When you perform actual measurements, like when measuring wind flow or maritime currents, you don’t necessarily perform them on a equidistant grid. Actually, sometimes geographic constraints may scatter your measurements like the output of some form of tessellation algorithm, where some measurements are available and others are yet to be obtained.

This can be a problem for a variety of methods, but not for kernel-based methods like Gaussian Processes. But if we are worried about the direction of the flows, then even Gaussian Process can provide some poor results — because they can’t really model the topology of a directional field. The best way to get around this is to use a kernel-based method that has calibrated uncertainty estimates on directions. One of the possible ways to tackle this issue is to use a multivariate Generalised von Mises, or mGvM for short (and yes, this is a plug for my own work on circular distributions). This special distribution can account for measurements on a regular grid or in other non-grid structure. In this post, I’ll show a simple example on a grid just to illustrate some simple desirable model properties that are uncomplicated. I will show a more complex flow under a irregular grid structure, as well as the calibration of the uncertainty estimates, in a second post.

How well does this perform? Well, have a look at these pictures below, where the data points are in **black** and the model predictions are in **red**.

Ok, that was interesting, but it’s not that difficult of a task. We can come up with several different explanations, but basically we can say that the top quarter is constrained by the top-left and bottom-right boundaries with the data (and you could maybe argue that there’s a substantial amount of data).

So what would happen if we made it a little more difficult for model by only supplying the left side of the picture and completely removing the data available to train to the right. What would the algorithm do when predicting the right zone, where it had no data?

Those results were quite interesting: the flow pattern learned is similar to those from the original field despite the scarcity of data in the right side. Sure, if we had maybe a couple points there, the result could be many times better.

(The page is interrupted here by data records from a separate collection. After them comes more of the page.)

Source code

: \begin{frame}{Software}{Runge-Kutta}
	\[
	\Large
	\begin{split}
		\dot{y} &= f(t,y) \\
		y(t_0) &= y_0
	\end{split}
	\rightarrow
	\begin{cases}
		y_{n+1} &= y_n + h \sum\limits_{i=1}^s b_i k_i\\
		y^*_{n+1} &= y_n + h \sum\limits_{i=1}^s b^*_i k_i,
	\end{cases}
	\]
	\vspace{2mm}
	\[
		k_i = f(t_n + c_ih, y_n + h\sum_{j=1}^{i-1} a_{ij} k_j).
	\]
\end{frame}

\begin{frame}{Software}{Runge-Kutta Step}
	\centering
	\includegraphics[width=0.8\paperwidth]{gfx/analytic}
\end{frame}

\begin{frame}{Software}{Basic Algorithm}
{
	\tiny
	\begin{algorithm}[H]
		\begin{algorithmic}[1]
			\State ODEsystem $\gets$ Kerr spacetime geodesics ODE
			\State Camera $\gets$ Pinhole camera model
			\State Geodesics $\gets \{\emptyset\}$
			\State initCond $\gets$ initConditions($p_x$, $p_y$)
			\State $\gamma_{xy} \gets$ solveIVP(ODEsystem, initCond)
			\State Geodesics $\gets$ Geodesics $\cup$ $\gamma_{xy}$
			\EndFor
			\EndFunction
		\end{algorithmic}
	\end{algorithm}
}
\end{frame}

To exemplify the former point that if we had some other data to give a bit more of structure for the prediction and also to investigate the power of this model, let’s go ahead and give our model a small bit of data comprising of the bottom left quarter of the picture and asking it to predict all the remaining three quarters. If we were to guess what the field looked like based only on that quadrant, we’d probably say something like this:

So the interesting thing is that the flow field is still sensible with the data given.

This short demo exemplifies some of the nice properties of models that can use the multivariate Generalised von Mises and its inference algorithms. There are many other applications for this distribution other than flow fields (phase content in audio and in images, anyone?) and other ways to predict flow fields (which is another topic I’m interested in).